INPUT MATERIAL: Begin
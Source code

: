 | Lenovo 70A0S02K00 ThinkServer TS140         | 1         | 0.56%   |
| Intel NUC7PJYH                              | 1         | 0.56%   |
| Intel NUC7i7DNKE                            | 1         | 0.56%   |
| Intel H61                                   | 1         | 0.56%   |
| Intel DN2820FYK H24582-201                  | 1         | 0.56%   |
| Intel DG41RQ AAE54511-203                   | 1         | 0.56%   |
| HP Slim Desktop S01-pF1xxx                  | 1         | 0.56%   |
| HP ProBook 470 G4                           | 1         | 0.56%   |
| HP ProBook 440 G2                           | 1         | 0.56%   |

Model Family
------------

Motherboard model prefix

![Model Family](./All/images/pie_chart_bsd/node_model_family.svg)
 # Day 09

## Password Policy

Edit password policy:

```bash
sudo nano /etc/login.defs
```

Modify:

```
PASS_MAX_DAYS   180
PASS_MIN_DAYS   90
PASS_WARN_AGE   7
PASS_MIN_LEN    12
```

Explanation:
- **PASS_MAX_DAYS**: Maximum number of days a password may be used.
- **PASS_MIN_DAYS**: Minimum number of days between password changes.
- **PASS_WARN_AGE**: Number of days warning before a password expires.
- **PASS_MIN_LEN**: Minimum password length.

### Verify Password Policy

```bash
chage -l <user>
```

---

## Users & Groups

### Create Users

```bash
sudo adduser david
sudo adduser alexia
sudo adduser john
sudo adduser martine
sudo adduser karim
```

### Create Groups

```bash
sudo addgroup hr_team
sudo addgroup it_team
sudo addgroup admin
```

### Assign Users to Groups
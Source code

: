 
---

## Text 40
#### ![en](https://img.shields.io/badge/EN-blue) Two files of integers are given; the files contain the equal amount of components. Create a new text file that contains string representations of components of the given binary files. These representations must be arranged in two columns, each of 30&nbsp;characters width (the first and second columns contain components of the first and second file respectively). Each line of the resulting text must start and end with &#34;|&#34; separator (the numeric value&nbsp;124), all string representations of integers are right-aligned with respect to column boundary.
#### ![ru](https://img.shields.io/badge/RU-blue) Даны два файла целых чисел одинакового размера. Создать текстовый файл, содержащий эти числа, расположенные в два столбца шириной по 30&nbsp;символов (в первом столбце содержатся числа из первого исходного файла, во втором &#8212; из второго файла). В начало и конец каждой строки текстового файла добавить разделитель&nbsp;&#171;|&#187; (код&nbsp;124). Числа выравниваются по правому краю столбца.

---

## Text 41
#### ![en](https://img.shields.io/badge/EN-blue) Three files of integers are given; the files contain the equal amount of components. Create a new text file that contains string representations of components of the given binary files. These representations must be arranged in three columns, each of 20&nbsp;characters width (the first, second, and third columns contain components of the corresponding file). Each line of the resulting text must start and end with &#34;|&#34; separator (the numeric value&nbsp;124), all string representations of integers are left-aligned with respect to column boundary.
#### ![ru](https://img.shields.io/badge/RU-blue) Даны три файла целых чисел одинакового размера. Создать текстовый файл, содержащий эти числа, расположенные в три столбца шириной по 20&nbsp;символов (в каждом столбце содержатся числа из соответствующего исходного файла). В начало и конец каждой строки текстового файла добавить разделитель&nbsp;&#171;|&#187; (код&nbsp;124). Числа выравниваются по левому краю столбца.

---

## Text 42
INPUT MATERIAL: End
=== EXERCISE REQUIREMENTS ===
Every line in the material above that has the word "содержащий" should be copied.

=== RESPONSE FOR THIS EXERCISE ===
#### ![ru](https://img.shields.io/badge/RU-blue) Даны два файла целых чисел одинакового размера. Создать текстовый файл, содержащий эти числа, расположенные в два столбца шириной по 30&nbsp;символов (в первом столбце содержатся числа из первого исходного файла, во втором &#8212; из второго файла). В начало и конец каждой строки текстового файла добавить разделитель&nbsp;&#171;|&#187; (код&nbsp;124). Числа выравниваются по правому краю столбца.
#### ![ru](https://img.shields.io/badge/RU-blue) Даны три файла целых чисел одинакового размера. Создать текстовый файл, содержащий эти числа, расположенные в три столбца шириной по 20&nbsp;символов (в каждом столбце содержатся числа из соответствующего исходного файла). В начало и конец каждой строки текстового файла добавить разделитель&nbsp;&#171;|&#187; (код&nbsp;124). Числа выравниваются по левому краю столбца.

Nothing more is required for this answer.